Exercise:
Which lines run from the line with "Cheney of Wyoming" through the line with "At the same" in the entries below? Print them exactly, both ends included, and nothing more.

Dataset entries:
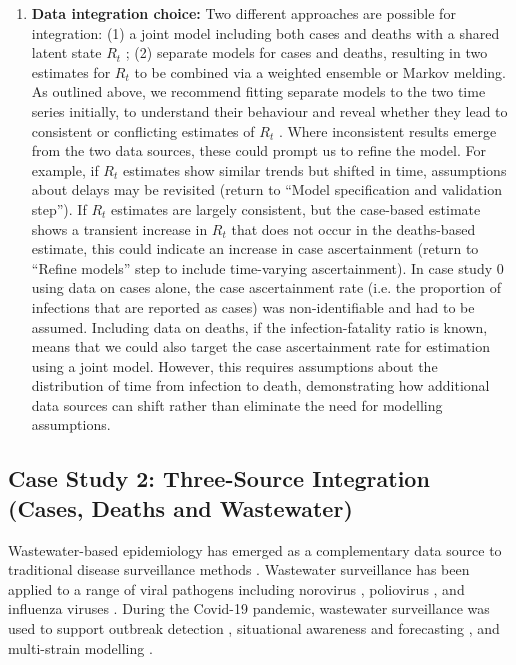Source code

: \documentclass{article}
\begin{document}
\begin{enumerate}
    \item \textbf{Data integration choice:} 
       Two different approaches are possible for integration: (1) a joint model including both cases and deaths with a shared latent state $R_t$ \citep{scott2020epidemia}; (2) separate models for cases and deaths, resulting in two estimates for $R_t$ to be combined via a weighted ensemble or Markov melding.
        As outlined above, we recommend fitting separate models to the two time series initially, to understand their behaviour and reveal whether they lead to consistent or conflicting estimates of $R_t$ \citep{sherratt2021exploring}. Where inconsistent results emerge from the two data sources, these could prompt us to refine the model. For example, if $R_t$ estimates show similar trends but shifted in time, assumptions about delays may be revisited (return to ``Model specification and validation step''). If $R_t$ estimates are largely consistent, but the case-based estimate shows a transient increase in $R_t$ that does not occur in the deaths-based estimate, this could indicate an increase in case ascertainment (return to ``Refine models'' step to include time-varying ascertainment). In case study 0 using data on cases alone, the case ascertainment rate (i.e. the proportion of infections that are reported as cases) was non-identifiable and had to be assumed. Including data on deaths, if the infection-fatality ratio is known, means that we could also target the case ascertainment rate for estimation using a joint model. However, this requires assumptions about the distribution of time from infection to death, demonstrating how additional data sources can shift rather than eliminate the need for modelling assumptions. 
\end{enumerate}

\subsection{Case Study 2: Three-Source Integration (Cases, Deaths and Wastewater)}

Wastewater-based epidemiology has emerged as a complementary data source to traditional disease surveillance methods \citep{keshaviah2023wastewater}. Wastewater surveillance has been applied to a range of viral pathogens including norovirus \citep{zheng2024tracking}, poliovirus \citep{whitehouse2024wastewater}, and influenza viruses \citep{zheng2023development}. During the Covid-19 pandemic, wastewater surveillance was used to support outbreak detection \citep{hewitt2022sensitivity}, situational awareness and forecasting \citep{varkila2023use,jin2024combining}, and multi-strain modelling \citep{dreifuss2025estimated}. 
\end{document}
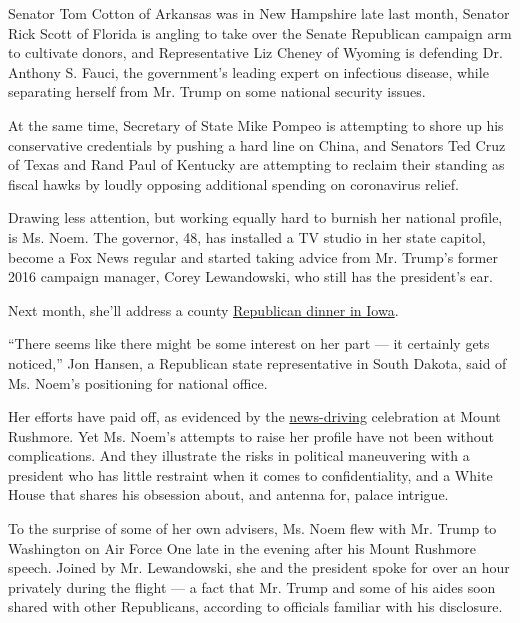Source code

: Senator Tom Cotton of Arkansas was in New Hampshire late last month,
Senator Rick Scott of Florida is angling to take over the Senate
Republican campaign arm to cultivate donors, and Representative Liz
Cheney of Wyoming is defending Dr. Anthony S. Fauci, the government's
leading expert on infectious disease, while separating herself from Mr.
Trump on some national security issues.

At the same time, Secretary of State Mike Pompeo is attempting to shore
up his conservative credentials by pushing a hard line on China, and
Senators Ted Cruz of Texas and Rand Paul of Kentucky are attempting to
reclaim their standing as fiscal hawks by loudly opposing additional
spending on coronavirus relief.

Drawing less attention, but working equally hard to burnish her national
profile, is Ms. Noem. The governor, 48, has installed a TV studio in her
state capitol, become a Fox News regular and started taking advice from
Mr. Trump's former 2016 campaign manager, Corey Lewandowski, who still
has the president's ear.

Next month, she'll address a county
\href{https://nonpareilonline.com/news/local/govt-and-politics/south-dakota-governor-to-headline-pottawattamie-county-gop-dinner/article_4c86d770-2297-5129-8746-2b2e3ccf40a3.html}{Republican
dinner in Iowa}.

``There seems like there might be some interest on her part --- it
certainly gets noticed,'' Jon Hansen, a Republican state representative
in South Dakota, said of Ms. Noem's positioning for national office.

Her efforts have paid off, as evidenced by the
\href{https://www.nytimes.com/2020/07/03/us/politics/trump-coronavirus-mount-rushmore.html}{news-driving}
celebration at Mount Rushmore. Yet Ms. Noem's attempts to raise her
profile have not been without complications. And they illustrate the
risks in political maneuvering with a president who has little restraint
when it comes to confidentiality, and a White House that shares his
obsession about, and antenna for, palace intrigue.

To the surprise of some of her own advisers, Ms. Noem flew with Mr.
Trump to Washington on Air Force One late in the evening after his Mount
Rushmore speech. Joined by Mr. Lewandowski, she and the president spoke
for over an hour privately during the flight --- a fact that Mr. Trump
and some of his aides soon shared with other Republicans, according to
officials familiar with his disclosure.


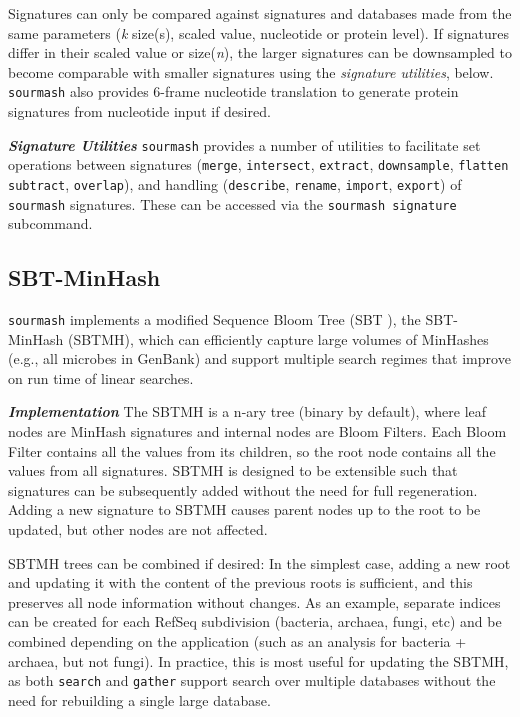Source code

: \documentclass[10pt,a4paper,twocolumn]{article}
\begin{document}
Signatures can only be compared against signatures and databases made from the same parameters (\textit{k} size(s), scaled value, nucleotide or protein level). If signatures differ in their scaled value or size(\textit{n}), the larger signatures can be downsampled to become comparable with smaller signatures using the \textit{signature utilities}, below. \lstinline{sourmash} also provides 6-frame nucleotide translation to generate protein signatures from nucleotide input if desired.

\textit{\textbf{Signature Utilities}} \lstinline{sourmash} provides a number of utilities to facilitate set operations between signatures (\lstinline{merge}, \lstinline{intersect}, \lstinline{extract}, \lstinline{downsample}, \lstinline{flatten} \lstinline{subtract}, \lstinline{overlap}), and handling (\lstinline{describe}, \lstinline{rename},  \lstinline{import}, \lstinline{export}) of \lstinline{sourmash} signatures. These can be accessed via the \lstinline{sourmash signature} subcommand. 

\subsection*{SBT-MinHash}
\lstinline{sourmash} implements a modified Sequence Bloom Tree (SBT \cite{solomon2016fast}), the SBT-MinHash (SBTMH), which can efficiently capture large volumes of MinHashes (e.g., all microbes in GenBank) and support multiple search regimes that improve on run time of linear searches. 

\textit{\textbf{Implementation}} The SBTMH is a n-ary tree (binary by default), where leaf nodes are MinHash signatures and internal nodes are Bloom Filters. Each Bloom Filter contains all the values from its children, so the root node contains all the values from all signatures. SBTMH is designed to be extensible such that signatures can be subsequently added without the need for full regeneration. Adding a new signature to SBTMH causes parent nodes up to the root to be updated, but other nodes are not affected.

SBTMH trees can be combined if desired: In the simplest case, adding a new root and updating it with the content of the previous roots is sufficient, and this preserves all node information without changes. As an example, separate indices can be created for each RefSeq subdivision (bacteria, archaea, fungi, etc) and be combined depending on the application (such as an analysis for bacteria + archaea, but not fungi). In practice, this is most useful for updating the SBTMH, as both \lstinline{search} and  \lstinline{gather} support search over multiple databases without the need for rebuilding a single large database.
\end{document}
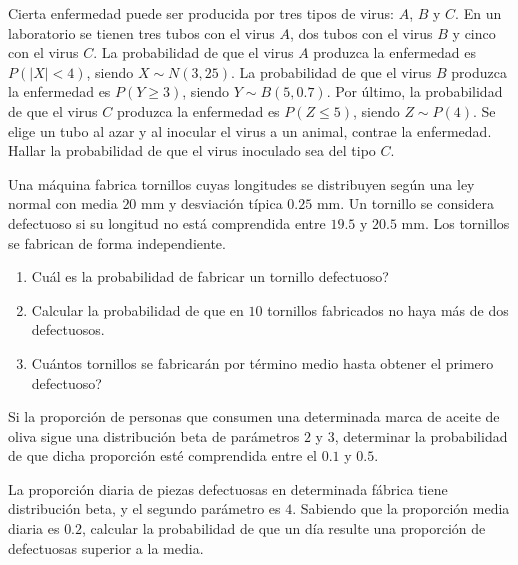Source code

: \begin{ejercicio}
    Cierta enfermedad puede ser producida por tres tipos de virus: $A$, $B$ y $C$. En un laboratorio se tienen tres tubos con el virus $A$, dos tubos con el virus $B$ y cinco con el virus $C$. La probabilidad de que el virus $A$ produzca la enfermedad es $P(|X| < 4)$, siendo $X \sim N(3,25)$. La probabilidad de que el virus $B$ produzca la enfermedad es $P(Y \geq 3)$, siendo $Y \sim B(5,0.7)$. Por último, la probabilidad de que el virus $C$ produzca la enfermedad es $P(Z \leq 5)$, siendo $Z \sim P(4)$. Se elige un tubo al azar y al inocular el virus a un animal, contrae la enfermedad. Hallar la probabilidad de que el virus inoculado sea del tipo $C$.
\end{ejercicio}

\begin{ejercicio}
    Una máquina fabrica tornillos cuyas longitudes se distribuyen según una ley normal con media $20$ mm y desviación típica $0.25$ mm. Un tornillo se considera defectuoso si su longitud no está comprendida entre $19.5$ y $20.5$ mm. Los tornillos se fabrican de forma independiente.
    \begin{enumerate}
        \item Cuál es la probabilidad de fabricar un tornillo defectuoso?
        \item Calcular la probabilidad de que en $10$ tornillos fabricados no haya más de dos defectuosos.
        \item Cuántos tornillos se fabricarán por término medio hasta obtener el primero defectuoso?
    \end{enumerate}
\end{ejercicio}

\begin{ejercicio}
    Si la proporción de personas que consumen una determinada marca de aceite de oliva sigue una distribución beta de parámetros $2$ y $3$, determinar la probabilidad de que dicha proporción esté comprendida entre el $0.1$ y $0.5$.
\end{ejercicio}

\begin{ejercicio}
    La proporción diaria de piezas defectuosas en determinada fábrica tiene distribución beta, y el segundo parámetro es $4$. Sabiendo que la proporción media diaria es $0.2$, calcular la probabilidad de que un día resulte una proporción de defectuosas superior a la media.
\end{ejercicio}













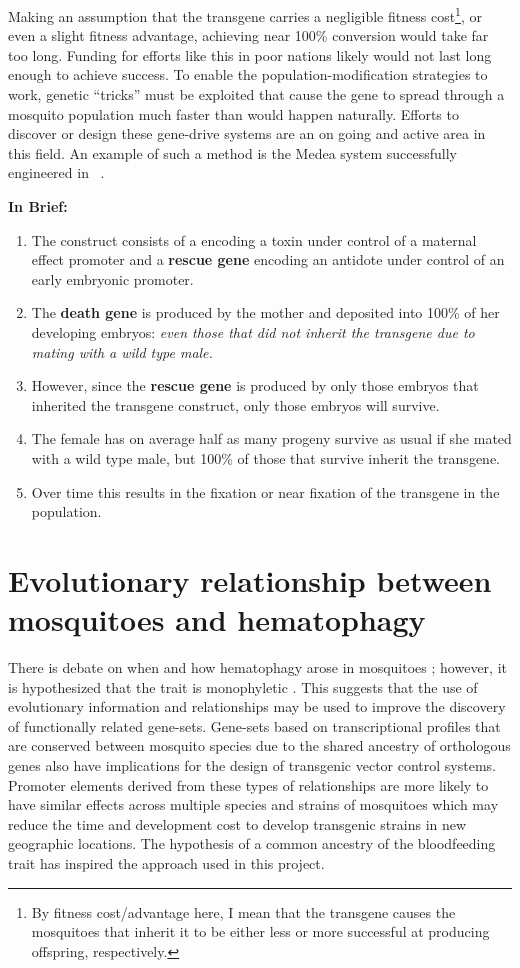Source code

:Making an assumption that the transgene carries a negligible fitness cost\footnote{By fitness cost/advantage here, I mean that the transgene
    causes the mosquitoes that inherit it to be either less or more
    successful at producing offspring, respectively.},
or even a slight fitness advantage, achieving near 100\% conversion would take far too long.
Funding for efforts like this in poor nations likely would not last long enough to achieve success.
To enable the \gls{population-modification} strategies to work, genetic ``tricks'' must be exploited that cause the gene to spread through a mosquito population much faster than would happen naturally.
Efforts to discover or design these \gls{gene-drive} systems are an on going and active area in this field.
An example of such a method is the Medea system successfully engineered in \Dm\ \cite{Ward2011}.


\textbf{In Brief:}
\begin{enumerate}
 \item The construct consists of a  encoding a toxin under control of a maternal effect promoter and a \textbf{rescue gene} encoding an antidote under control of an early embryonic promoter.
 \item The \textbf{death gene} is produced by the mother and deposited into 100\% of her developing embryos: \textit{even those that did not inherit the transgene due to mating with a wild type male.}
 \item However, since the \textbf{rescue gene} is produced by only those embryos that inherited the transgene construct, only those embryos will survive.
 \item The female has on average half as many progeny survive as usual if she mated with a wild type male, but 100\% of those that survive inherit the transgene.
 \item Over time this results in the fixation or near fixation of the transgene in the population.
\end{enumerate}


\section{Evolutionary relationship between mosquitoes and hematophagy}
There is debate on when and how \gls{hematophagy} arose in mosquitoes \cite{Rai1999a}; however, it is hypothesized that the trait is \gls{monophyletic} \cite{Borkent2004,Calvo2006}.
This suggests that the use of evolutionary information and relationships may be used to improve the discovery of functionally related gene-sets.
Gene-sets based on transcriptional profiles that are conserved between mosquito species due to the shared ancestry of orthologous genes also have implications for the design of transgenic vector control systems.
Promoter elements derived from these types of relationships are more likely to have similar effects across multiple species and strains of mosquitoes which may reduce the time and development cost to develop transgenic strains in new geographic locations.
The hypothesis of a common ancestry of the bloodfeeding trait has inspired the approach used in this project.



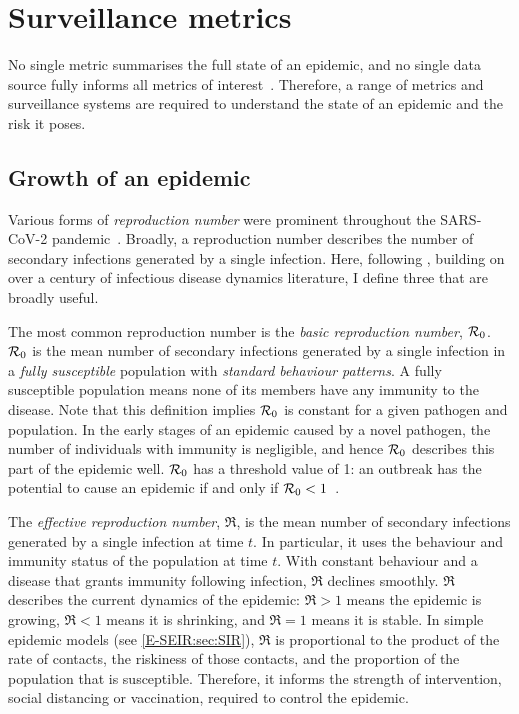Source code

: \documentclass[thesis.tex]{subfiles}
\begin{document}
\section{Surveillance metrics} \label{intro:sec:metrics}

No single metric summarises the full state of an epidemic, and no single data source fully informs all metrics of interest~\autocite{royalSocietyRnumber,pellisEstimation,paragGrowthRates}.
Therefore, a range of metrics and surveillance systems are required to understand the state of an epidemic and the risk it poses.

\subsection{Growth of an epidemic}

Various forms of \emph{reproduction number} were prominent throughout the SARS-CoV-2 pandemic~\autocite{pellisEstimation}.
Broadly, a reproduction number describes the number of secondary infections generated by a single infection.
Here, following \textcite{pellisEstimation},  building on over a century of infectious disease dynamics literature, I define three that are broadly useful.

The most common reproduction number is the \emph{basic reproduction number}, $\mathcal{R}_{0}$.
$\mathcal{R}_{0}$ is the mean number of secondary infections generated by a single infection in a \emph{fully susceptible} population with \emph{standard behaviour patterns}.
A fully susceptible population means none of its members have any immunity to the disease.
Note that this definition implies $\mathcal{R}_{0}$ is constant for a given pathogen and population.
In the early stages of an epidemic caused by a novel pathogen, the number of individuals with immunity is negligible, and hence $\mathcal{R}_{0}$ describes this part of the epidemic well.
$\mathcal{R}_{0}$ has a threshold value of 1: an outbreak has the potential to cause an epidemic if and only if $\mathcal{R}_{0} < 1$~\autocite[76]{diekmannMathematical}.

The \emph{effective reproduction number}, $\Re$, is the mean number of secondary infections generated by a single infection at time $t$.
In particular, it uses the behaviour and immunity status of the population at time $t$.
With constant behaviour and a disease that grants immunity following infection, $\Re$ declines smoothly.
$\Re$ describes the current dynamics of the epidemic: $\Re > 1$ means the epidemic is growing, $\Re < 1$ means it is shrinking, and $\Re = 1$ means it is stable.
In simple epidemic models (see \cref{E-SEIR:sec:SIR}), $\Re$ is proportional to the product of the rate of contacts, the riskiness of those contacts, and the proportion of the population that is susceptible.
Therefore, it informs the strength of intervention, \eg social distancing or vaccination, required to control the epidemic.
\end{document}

Result of the task:
Cheney of Wyoming is defending Dr. Anthony S. Fauci, the government's
leading expert on infectious disease, while separating herself from Mr.
Trump on some national security issues.

At the same time, Secretary of State Mike Pompeo is attempting to shore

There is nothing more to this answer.